Search each line of the data for the word "zest"; copy every line where it is found.

* **Saved data entries**:
>>
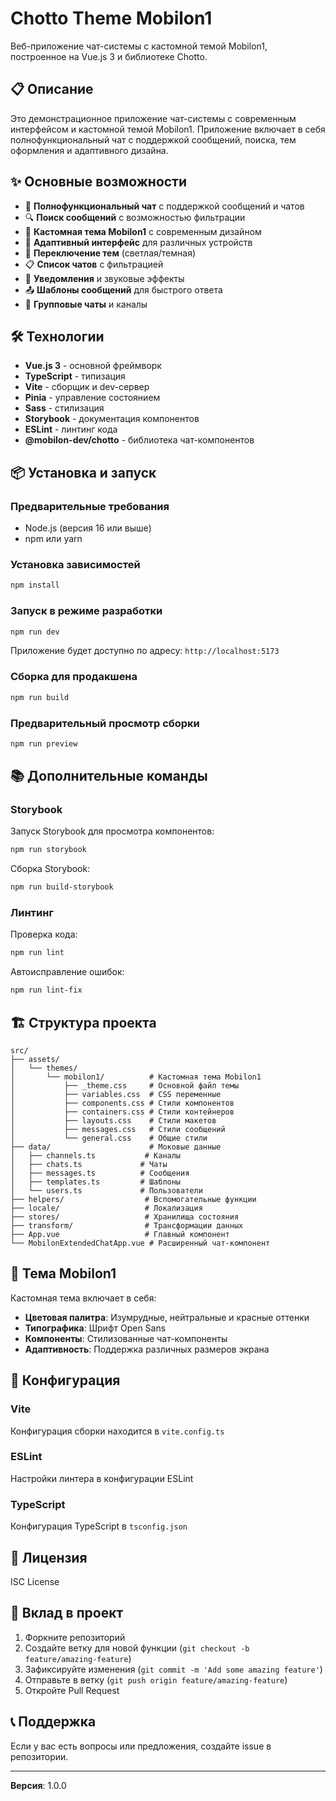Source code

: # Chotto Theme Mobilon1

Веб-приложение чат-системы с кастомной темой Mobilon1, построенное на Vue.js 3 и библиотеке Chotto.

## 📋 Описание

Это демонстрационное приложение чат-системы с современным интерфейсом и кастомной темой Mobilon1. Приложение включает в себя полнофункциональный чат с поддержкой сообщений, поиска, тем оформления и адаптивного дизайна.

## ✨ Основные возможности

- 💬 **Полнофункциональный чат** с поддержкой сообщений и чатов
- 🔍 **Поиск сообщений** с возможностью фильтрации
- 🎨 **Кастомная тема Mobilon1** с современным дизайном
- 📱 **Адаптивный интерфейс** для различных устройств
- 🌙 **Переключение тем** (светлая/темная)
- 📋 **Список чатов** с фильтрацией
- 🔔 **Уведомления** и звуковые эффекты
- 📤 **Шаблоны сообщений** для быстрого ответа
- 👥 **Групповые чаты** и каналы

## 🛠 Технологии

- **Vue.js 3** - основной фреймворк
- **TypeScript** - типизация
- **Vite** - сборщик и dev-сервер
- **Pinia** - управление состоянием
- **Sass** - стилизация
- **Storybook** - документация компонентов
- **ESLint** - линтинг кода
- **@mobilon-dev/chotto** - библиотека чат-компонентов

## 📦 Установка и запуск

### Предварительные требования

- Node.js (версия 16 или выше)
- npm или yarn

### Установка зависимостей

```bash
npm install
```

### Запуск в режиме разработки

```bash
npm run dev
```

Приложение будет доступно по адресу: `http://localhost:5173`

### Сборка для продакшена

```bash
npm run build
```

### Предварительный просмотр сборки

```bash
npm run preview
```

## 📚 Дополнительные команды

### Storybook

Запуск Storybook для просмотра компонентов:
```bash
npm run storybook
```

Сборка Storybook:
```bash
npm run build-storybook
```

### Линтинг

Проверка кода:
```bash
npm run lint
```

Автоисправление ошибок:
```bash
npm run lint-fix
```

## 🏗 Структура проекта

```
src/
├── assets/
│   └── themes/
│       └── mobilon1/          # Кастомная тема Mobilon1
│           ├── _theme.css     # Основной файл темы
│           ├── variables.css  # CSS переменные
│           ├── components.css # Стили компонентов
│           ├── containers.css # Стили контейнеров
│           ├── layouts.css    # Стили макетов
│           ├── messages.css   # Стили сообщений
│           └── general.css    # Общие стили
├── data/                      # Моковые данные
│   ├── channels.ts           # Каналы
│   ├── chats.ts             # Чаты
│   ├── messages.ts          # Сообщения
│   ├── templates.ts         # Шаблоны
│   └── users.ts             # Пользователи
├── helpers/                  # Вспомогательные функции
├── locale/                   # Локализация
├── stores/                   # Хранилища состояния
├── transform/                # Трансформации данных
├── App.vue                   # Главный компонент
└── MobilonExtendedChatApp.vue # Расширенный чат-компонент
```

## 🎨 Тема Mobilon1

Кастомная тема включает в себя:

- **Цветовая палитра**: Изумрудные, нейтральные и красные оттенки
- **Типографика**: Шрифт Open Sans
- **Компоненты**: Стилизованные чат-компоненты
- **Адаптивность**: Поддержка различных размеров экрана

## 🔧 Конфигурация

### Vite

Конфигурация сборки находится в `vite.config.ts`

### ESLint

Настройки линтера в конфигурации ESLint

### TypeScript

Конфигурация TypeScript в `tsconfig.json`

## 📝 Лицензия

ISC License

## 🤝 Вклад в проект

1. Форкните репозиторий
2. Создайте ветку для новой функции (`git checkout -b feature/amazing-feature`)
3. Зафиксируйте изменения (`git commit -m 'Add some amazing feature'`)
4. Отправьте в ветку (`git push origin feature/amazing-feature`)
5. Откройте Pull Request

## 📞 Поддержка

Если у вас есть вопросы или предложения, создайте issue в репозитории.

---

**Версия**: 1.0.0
<<
>>
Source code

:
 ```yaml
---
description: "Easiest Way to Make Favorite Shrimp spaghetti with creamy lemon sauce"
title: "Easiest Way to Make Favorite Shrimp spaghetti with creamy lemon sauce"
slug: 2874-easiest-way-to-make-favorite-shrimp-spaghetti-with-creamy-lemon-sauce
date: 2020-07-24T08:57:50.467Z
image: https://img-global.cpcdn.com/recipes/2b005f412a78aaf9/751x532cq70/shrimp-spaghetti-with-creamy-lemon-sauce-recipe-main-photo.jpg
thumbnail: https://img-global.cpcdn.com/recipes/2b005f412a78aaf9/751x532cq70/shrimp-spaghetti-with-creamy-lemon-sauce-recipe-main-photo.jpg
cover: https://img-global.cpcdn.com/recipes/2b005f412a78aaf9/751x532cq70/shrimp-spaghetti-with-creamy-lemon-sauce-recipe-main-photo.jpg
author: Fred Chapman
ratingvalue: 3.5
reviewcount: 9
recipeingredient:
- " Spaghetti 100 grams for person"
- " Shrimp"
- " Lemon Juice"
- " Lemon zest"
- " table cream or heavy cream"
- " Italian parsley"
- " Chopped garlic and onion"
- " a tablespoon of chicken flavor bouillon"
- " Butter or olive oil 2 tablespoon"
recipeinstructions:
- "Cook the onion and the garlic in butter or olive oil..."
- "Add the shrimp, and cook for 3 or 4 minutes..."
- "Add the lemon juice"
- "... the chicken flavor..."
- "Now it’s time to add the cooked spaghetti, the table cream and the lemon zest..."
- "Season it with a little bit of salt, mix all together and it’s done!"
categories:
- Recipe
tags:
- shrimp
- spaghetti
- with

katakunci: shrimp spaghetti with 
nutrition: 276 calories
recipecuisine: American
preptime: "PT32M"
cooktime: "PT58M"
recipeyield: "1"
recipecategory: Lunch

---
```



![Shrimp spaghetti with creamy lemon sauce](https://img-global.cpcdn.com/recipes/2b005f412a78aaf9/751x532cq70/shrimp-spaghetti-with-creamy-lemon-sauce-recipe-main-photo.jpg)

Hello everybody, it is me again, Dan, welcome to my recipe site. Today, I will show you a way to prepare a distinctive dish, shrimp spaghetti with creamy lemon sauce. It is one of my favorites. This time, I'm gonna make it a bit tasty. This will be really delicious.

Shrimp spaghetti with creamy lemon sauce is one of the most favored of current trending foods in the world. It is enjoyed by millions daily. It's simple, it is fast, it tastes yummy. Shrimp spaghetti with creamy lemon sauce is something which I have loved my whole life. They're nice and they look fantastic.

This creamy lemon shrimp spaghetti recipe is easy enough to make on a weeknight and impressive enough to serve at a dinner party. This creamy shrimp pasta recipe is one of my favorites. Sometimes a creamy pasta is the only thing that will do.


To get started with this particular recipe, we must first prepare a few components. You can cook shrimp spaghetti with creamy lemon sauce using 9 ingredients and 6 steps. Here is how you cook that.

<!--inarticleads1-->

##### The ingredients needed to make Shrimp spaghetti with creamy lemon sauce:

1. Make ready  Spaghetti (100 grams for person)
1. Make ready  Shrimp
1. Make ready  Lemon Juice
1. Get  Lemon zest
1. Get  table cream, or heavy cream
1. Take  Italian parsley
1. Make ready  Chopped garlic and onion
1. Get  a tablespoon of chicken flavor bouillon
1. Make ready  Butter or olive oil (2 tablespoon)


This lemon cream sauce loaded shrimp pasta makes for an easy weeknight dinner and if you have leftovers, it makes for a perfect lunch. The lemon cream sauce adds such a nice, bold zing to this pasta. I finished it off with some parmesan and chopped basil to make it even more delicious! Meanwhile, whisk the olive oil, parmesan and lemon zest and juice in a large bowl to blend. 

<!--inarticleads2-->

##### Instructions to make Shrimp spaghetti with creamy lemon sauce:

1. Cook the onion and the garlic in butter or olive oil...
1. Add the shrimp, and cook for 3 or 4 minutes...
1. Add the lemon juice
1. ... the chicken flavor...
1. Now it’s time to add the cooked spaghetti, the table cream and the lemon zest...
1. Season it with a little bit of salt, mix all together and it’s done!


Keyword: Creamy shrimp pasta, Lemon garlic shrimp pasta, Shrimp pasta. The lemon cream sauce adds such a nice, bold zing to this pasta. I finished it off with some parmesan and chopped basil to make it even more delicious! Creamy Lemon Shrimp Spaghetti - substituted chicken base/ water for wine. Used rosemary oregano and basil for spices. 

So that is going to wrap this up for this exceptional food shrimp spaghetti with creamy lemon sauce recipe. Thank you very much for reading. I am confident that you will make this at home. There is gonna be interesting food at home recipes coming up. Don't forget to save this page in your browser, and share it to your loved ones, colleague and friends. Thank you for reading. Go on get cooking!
<<
>>
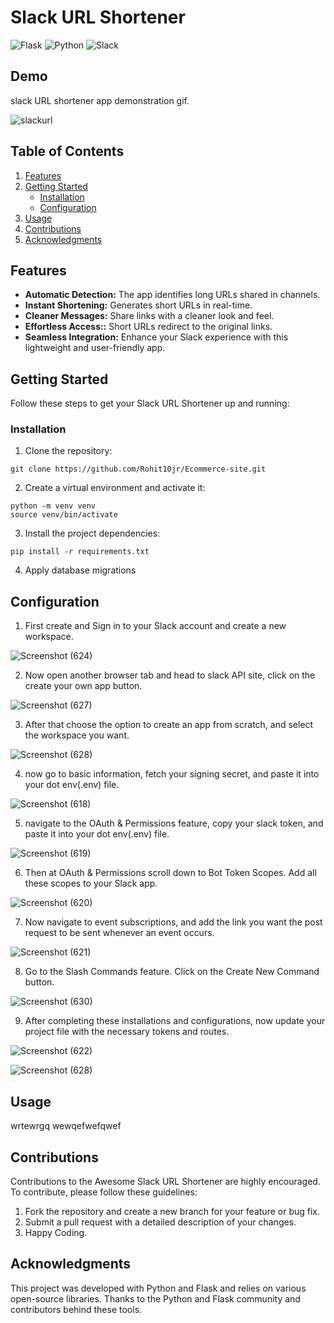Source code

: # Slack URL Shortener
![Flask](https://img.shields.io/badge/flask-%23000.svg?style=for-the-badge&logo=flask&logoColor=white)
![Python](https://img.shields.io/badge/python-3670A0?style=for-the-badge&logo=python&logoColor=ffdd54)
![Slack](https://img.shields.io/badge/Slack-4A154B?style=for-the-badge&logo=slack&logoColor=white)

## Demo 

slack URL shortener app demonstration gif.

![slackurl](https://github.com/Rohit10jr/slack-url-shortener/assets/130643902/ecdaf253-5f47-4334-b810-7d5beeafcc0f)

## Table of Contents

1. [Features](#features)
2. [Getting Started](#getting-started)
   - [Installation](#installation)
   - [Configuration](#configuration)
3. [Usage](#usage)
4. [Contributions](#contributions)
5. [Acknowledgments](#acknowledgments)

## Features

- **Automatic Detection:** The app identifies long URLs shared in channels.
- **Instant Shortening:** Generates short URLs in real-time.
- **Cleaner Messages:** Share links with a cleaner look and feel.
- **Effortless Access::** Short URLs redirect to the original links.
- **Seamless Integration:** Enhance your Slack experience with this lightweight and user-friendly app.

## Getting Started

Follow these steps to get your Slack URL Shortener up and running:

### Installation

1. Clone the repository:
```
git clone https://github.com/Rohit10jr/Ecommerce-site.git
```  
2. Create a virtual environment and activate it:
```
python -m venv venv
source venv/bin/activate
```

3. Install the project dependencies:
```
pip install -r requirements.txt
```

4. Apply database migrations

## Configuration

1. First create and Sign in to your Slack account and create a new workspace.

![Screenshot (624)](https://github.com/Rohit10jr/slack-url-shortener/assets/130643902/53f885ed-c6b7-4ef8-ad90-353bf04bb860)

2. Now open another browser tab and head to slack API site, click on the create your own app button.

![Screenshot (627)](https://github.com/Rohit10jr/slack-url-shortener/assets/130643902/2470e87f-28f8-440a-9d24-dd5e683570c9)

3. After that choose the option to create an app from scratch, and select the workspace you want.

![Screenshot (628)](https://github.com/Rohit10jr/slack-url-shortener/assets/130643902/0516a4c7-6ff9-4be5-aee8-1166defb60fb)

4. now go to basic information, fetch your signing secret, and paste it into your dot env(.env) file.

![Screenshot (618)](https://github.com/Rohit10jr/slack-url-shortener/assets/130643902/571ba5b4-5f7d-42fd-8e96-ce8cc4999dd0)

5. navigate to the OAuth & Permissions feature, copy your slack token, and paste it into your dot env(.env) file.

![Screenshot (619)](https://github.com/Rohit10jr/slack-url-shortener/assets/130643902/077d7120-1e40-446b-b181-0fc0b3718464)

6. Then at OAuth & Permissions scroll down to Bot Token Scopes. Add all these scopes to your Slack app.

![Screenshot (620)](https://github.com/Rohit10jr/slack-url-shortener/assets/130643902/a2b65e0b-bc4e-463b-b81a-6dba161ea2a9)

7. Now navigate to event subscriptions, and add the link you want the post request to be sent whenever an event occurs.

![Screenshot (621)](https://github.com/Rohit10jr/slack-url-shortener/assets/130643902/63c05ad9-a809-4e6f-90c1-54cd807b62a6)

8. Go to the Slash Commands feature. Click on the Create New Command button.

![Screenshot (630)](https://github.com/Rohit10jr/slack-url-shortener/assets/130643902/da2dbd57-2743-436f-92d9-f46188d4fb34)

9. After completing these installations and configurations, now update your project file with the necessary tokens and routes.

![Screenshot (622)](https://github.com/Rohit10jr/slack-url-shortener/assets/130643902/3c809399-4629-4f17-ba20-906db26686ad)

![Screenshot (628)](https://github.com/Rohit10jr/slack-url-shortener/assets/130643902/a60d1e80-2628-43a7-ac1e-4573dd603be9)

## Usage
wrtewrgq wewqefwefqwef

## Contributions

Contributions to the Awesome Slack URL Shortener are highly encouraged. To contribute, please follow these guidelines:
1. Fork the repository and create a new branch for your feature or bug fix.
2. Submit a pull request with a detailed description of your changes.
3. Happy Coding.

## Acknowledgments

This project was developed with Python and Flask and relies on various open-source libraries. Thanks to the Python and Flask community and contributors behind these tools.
<<
* **Solution**:
- " Lemon zest"
- "Now it’s time to add the cooked spaghetti, the table cream and the lemon zest..."
1. Get  Lemon zest
This lemon cream sauce loaded shrimp pasta makes for an easy weeknight dinner and if you have leftovers, it makes for a perfect lunch. The lemon cream sauce adds such a nice, bold zing to this pasta. I finished it off with some parmesan and chopped basil to make it even more delicious! Meanwhile, whisk the olive oil, parmesan and lemon zest and juice in a large bowl to blend. 
1. Now it’s time to add the cooked spaghetti, the table cream and the lemon zest...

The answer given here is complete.